9.25.2007

happy mooncake day!


(technically, it's midautumn festival, but i think all holidays should follow in t-day's footsteps and answer to their signature foods)

i just scored two mooncakes (that's 4 egg yolks), 1 chocolate bar, and 1 asian pear, plus a boatload of sympathy. hurrah!
from about mid september to post new years, a trading floor is a food lovers paradise. brokers from all over send baskets of chocolate, mooncakes, fruit, fruitcakes, toffees, cookies, teas, hams, you get the idea. unfortunately, as a structurer (i.e. not a client of a broker), none of these baskets are directed at me. so, i scrounge what i can.

holy who cares batman! i actually just wanted to gloat about my food getting prowess. queenie had these two leftover mooncakes, and she couldn't get rid of them (they're really sweet, and everyone but EVERYONE here is on a diet). to get me to take them, she had to throw in the chocolate bar and the asian pear (moohaha). check out my poker face, i played that situation like your mother. plus, according to her, its bad luck to have them past today (b/c if you don't eat the mooncake on time, you don't find out about the invading hordes in time, duh!*) .

*we (as in my people, the chinese) celebrate this holiday b/c a long time ago, some other people were going to attack them. our spies found out about this attack, but couldn't communicate it except by means of mooncake (and memory and muchness), so they (the spies) baked a msg into the mooncakes and distributed it to the people.** it's like, if paul revere were a baker and not given to riding so many horses.

**good thing the spies didn't give the mooncakes to my grandmother (not that she's actually THAT old), b/c she's the type that would save the cakes and give them to someone as a regift when they were properly aged (read: hard as a moonrock, har har).

9 comments:

Lori said...

That looks delicious. What does it taste like?

lily said...

very very very sweet. have you ever had red bean paste? imagine a heaping spoonful of that.

Laura said...

atong said that this holiday was a result of some woman trying to achieve immortality and accomplishing it but ending up on the moon in the process. but you said it was like paul revere. you asians need to get your stories straight.

aTong said...

i think there are many stories. my story doesn't really say why we eat mooncakes, just why the moon is so big.

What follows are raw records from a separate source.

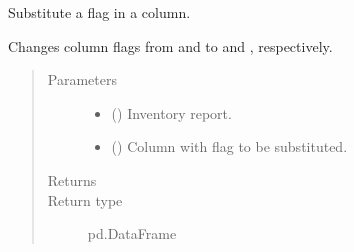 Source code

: \documentclass[letterpaper,10pt,english]{sphinxmanual}
\begin{document}
\begin{fulllineitems}
\label{\detokenize{source/optimization.datatools:optimization.datatools.dataprep.substitute_flag}}
Substitute a flag in a column.

Changes column flags from  and  to  and , respectively.
\begin{quote}\begin{description}
\item[{Parameters}] \leavevmode\begin{itemize}
\item {} 
 () \textendash{} Inventory report.

\item {} 
 () \textendash{} Column with flag to be substituted.

\end{itemize}

\item[{Returns}] \leavevmode
{}

\item[{Return type}] \leavevmode
pd.DataFrame

\end{description}\end{quote}

\end{fulllineitems}

\end{document}
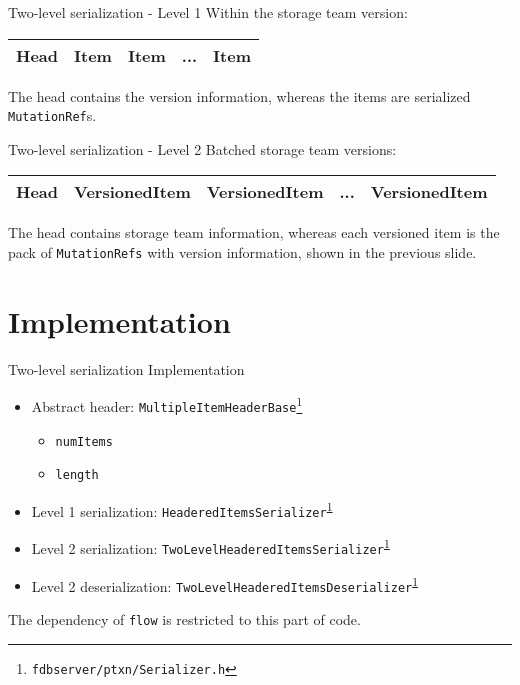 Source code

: \documentclass[9pt]{beamer}
\begin{document}
    \begin{frame}{Two-level serialization - Level 1}
        Within the storage team version:
        \begin{center}
            \begin{tabular}{|c|c|c|c|c|}
                \hline
                Head & Item & Item & ... & Item \\
                \hline
            \end{tabular}
        \end{center}
        The head contains the version information, whereas the items are serialized \texttt{MutationRef}s.
    \end{frame}

    \begin{frame}{Two-level serialization - Level 2}
        Batched storage team versions:
        \begin{center}
            \begin{tabular}{|c|c|c|c|c|}
             \hline
             Head & VersionedItem & VersionedItem & ... & VersionedItem\\
             \hline
            \end{tabular}
        \end{center}
        The head contains storage team information, whereas each versioned item is the pack of \texttt{MutationRefs} with version information, shown in the previous slide.
    \end{frame}

    \section{Implementation}

    \begin{frame}{Two-level serialization Implementation}
        \begin{itemize}
            \item Abstract header: \texttt{MultipleItemHeaderBase}\footnote{\label{serializer}\texttt{fdbserver/ptxn/Serializer.h}}
            \begin{itemize}
                \item \texttt{numItems}
                \item \texttt{length}
            \end{itemize}
            \item Level 1 serialization: \texttt{HeaderedItemsSerializer}\textsuperscript{\ref{serializer}}
            \item Level 2 serialization: \texttt{TwoLevelHeaderedItemsSerializer}\textsuperscript{\ref{serializer}}
            \item Level 2 deserialization: \texttt{TwoLevelHeaderedItemsDeserializer}\textsuperscript{\ref{serializer}}
        \end{itemize}
        The dependency of \texttt{flow} is restricted to this part of code.
    \end{frame}
\end{document}
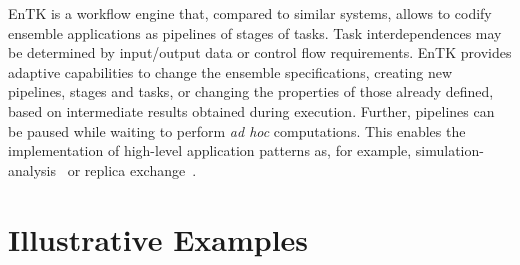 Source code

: \documentclass[preprint,12pt, a4paper]{elsarticle}
\begin{document}

EnTK is a workflow engine that, compared to similar systems, allows to codify
ensemble applications as pipelines of stages of tasks. Task interdependences
may be determined by input/output data or control flow requirements.
%
%
EnTK provides adaptive capabilities to change the ensemble specifications,
creating new pipelines, stages and tasks, or changing the properties of those
already defined, based on intermediate results obtained during execution.
Further, pipelines can be paused while waiting to perform \textit{ad hoc}
computations. This enables the implementation of high-level application
patterns as, for example,
simulation-analysis~\cite{balasubramanian2016extasy} or replica
exchange~\cite{treikalis2016repex}.






\section{Illustrative Examples}\label{sec:examples}

\end{document}
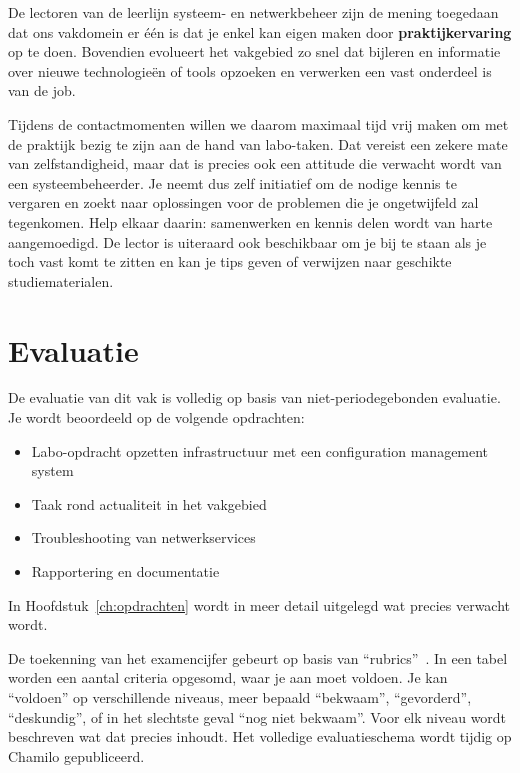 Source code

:De lectoren van de leerlijn systeem- en netwerkbeheer zijn de
mening toegedaan dat ons vakdomein er één is dat je enkel kan eigen
maken door \textbf{praktijkervaring} op te doen. Bovendien evolueert het
vakgebied zo snel dat bijleren en informatie over nieuwe
technologieën of tools opzoeken en verwerken een vast onderdeel is van de job.

Tijdens de contactmomenten willen we daarom maximaal tijd vrij maken om
met de praktijk bezig te zijn aan de hand van labo-taken. Dat vereist
een zekere mate van zelfstandigheid, maar dat is precies ook een
attitude die verwacht wordt van een systeembeheerder. Je neemt dus zelf
initiatief om de nodige kennis te vergaren en zoekt naar oplossingen
voor de problemen die je ongetwijfeld zal tegenkomen. Help elkaar
daarin: samenwerken en kennis delen wordt van harte aangemoedigd. De
lector is uiteraard ook beschikbaar om je bij te staan als je toch vast
komt te zitten en kan je tips geven of verwijzen naar geschikte
studiematerialen.

\section{Evaluatie}
\label{sec:evaluatie}

De evaluatie van dit vak is volledig op basis van niet-periodegebonden
evaluatie. Je wordt beoordeeld op de volgende opdrachten:

\begin{itemize}
\item
  Labo-opdracht opzetten infrastructuur met een configuration management
  system
\item
  Taak rond actualiteit in het vakgebied
\item
  Troubleshooting van netwerkservices
\item
  Rapportering en documentatie
\end{itemize}

In Hoofdstuk~\ref{ch:opdrachten} wordt in meer detail uitgelegd wat precies verwacht wordt.

De toekenning van het examencijfer gebeurt op basis van ``rubrics''~\autocite{Andrade2000}. In een tabel worden een aantal criteria opgesomd, waar je aan moet voldoen. Je kan ``voldoen'' op verschillende niveaus, meer bepaald ``bekwaam'', ``gevorderd'', ``deskundig'', of in het slechtste geval ``nog niet bekwaam''. Voor elk niveau wordt beschreven wat dat precies inhoudt. Het volledige evaluatieschema wordt tijdig op Chamilo gepubliceerd.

http://www.sw.uh.edu/documents/currentstudents/aaasw/mid-autumnfestival.pdf

that's a better explanation than the disconnected one i gave you. apparently i forgot about the hare.... who knew.

lily said...

how could you forget about the hare?

china has a very long history. maybe the people decided to plan the attack on midautumn b/c everyone would be drunk, plus good visibility. and then mooncakes joined the party. (i think mooncakes is a good nickname for someone, like honeycheeks, or honeysuckle).

Yelena said...

I ate a lot of mooncake today!! My labmate is asian and I asked him to bring me some after reading your blog last night, and he did! And not just some but a whole box. And then Jen came over to watch ANTM and she brought me more mooncake!

lily said...

did you like it?

Laura said...

When I had mooncake in Hong Kong last year, I didn't really like it, but this year I tried some with different fillings and I liked them better. One with dried fruit and nuts was especially delicious, and another with red bean was decent too. Nary an egg yolk in sight. Did I commit some faux paux equivalent to eating tofurkey?

swfairytales said...

i had mooncake today in my class with a chinese professor. oh, urban studies. it was glorious.